Information provided: Begin
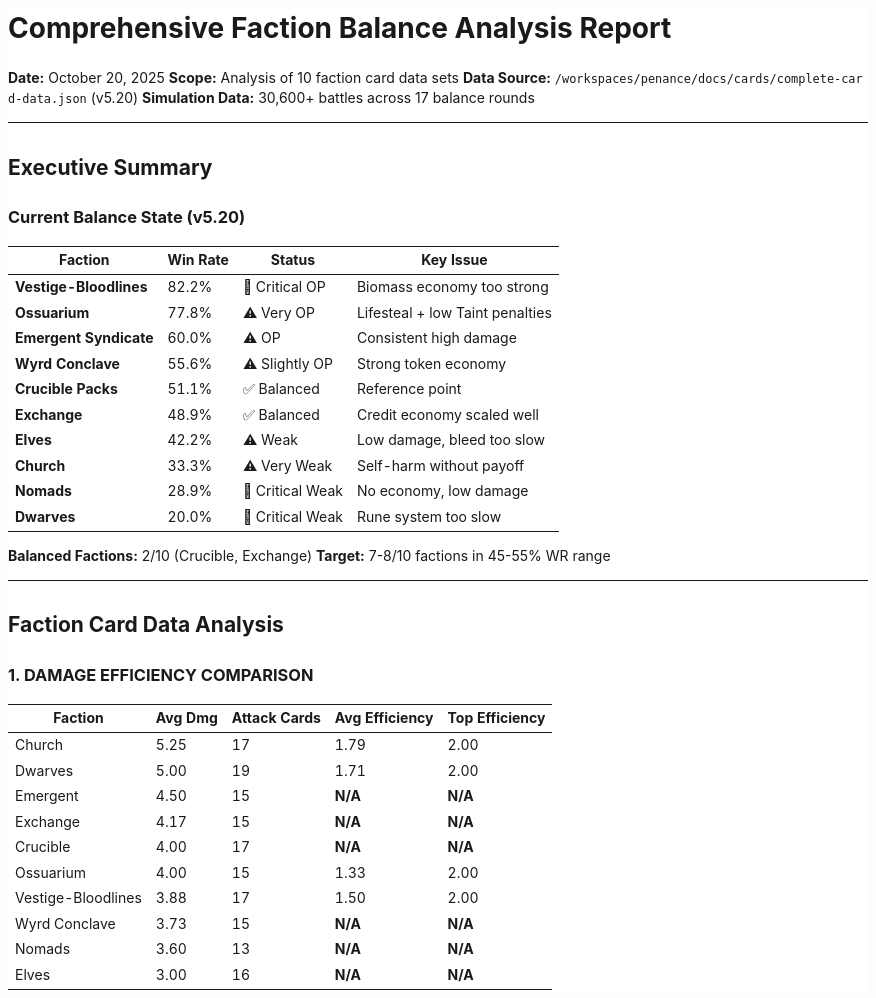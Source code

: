 # Comprehensive Faction Balance Analysis Report

**Date:** October 20, 2025
**Scope:** Analysis of 10 faction card data sets
**Data Source:** `/workspaces/penance/docs/cards/complete-card-data.json` (v5.20)
**Simulation Data:** 30,600+ battles across 17 balance rounds

---

## Executive Summary

### Current Balance State (v5.20)

| Faction | Win Rate | Status | Key Issue |
|---------|----------|--------|-----------|
| **Vestige-Bloodlines** | 82.2% | 🚨 Critical OP | Biomass economy too strong |
| **Ossuarium** | 77.8% | ⚠️ Very OP | Lifesteal + low Taint penalties |
| **Emergent Syndicate** | 60.0% | ⚠️ OP | Consistent high damage |
| **Wyrd Conclave** | 55.6% | ⚠️ Slightly OP | Strong token economy |
| **Crucible Packs** | 51.1% | ✅ Balanced | Reference point |
| **Exchange** | 48.9% | ✅ Balanced | Credit economy scaled well |
| **Elves** | 42.2% | ⚠️ Weak | Low damage, bleed too slow |
| **Church** | 33.3% | ⚠️ Very Weak | Self-harm without payoff |
| **Nomads** | 28.9% | 🚨 Critical Weak | No economy, low damage |
| **Dwarves** | 20.0% | 🚨 Critical Weak | Rune system too slow |

**Balanced Factions:** 2/10 (Crucible, Exchange)
**Target:** 7-8/10 factions in 45-55% WR range

---

## Faction Card Data Analysis

### 1. DAMAGE EFFICIENCY COMPARISON

| Faction | Avg Dmg | Attack Cards | Avg Efficiency | Top Efficiency |
|---------|---------|--------------|----------------|----------------|
| Church | 5.25 | 17 | 1.79 | 2.00 |
| Dwarves | 5.00 | 19 | 1.71 | 2.00 |
| Emergent | 4.50 | 15 | **N/A** | **N/A** |
| Exchange | 4.17 | 15 | **N/A** | **N/A** |
| Crucible | 4.00 | 17 | **N/A** | **N/A** |
| Ossuarium | 4.00 | 15 | 1.33 | 2.00 |
| Vestige-Bloodlines | 3.88 | 17 | 1.50 | 2.00 |
| Wyrd Conclave | 3.73 | 15 | **N/A** | **N/A** |
| Nomads | 3.60 | 13 | **N/A** | **N/A** |
| Elves | 3.00 | 16 | **N/A** | **N/A** |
Information provided: End
Retype every entry word for word, but do not carry over the pictures.

Source code

: # Comprehensive Faction Balance Analysis Report

**Date:** October 20, 2025
**Scope:** Analysis of 10 faction card data sets
**Data Source:** `/workspaces/penance/docs/cards/complete-card-data.json` (v5.20)
**Simulation Data:** 30,600+ battles across 17 balance rounds

---

## Executive Summary

### Current Balance State (v5.20)

| Faction | Win Rate | Status | Key Issue |
|---------|----------|--------|-----------|
| **Vestige-Bloodlines** | 82.2% | 🚨 Critical OP | Biomass economy too strong |
| **Ossuarium** | 77.8% | ⚠️ Very OP | Lifesteal + low Taint penalties |
| **Emergent Syndicate** | 60.0% | ⚠️ OP | Consistent high damage |
| **Wyrd Conclave** | 55.6% | ⚠️ Slightly OP | Strong token economy |
| **Crucible Packs** | 51.1% | ✅ Balanced | Reference point |
| **Exchange** | 48.9% | ✅ Balanced | Credit economy scaled well |
| **Elves** | 42.2% | ⚠️ Weak | Low damage, bleed too slow |
| **Church** | 33.3% | ⚠️ Very Weak | Self-harm without payoff |
| **Nomads** | 28.9% | 🚨 Critical Weak | No economy, low damage |
| **Dwarves** | 20.0% | 🚨 Critical Weak | Rune system too slow |

**Balanced Factions:** 2/10 (Crucible, Exchange)
**Target:** 7-8/10 factions in 45-55% WR range

---

## Faction Card Data Analysis

### 1. DAMAGE EFFICIENCY COMPARISON

| Faction | Avg Dmg | Attack Cards | Avg Efficiency | Top Efficiency |
|---------|---------|--------------|----------------|----------------|
| Church | 5.25 | 17 | 1.79 | 2.00 |
| Dwarves | 5.00 | 19 | 1.71 | 2.00 |
| Emergent | 4.50 | 15 | **N/A** | **N/A** |
| Exchange | 4.17 | 15 | **N/A** | **N/A** |
| Crucible | 4.00 | 17 | **N/A** | **N/A** |
| Ossuarium | 4.00 | 15 | 1.33 | 2.00 |
| Vestige-Bloodlines | 3.88 | 17 | 1.50 | 2.00 |
| Wyrd Conclave | 3.73 | 15 | **N/A** | **N/A** |
| Nomads | 3.60 | 13 | **N/A** | **N/A** |
| Elves | 3.00 | 16 | **N/A** | **N/A** |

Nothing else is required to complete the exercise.